SIDELINES ANTICS UNDER THE MICROSCOPE

 
 
We’re calling last weekend’s questionable coaching events Salsa-Gate vs Soda-Gate or, as others might say Steelers’ Mike Tomlin twinkle toeing the sidelines versus the Nets’ Jason Kidd bouncing his soda.
 
Not sure which is worse, Tomlin interfering with Jacoby Jones, as Jones returned a kickoff down the sidelines or Jason Kidd mouthing “Hit me” before Tyshawn Taylor’s shoulder bump causes Kidd’s drink to spill on the court.  
 
We think Tomlin has the best excuse considering Jacoby Jones is an accomplished dancer who went all the way to the finals of Dancing With The Stars. Who can blame you, when you see Jacoby foxtrotting your direction, if you want to show off your salsa moves.
 
“Hey, Jacoby, Len’s not here. Your mom can’t influence the refs. What do you think about this sidestep? You want to see the half turn? Is it a 10?”
 
Jason Kidd’s original excuse was “The soda slipped out of my sweaty palms.” Could he be… er… Kidd-ing? And, of course, the NBA was quick to go “Sure, one of our all-time assist leaders can’t handle a tiny little soda cup. It’s a good thing Mayor Bloomberg prohibits those 48-oz monsters.”
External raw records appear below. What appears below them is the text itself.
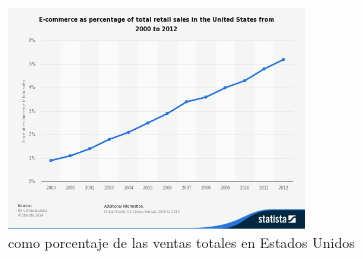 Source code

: 
\begin{figure}[h!]
	\centering
	\includegraphics[width=0.7\textwidth]{figuras/ecommerce_percent.jpg}
	\caption{\ecommerce como porcentaje de las ventas totales en Estados Unidos \cite{online_total_sales_2000_2012}}
	\label{figure:ecommerce_percent_sales}
\end{figure}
Ty Taylor denies he saw Kidd whisper “Hit Me” and knocking the cup out of his hands was an accident. Kidd later said since he had no time outs, the “spilled-cup trick” was a good way to “ice the free-throw shooter.” Seriously, we didn’t make this up. He said “ice-the-shooter” using a spilled icy drink.
 
For not finishing his drink plus trying to cheat a time out, the NBA sent Kidd a tab for $ 50,000. You heard New York drinks were expensive, you just didn’t realize how much. We expect the Russian owner of the Nets won’t be helping Jason pay his bill, not unless there was Vodka involved.  
SIDELINES ANTICS UNDER THE
                            MICROSCOPE by Stan Silliman humor
                            sportscomedy cartoons articles 
Look for Mike Tomlin to also get a fine from the NFL. It could be hefty, possibly six figures and the loss of a draft choice.  Kidd may have slowed down his basketball game but Tomlin’s dance move kept the photo shoppers in business. Minutes after the game with the Ravens you saw Tomlin on Soul Train, dancing on a Stay Cool dance machine, stanky-legging it with the Paloma bulls, with a twerking Miley, getting it on with Elaine Benis, bumping into Mayor Rob Ford as he takes a hike from center.
 
It just keeps coming. Apparently, Tomlin’s dance shamed Richie Incognito into giving up all the lunch money he had extorted. Alabama fans are asking if is it possible Coach Tomlin could give Saban some sideline dancing lessons? Besides making Knowshon Moreno cry, Tomlin’s stanky leg sideline dance is also being blamed for knocking a shopper down during a Black Friday stampede. Whew, at least he didn’t spill his drink on the field.  
 
Although the fines might seem huge, we expect the endorsement deals to be even bigger: “When I spill a drink,” Kidd looks into the camera. “I like to spill Pepsi.”  Tomlin will flash a mischievous smile and say “When I’m hungry, I hop.” Then they show him doing the sidestep. “I hop on over to IHOP.”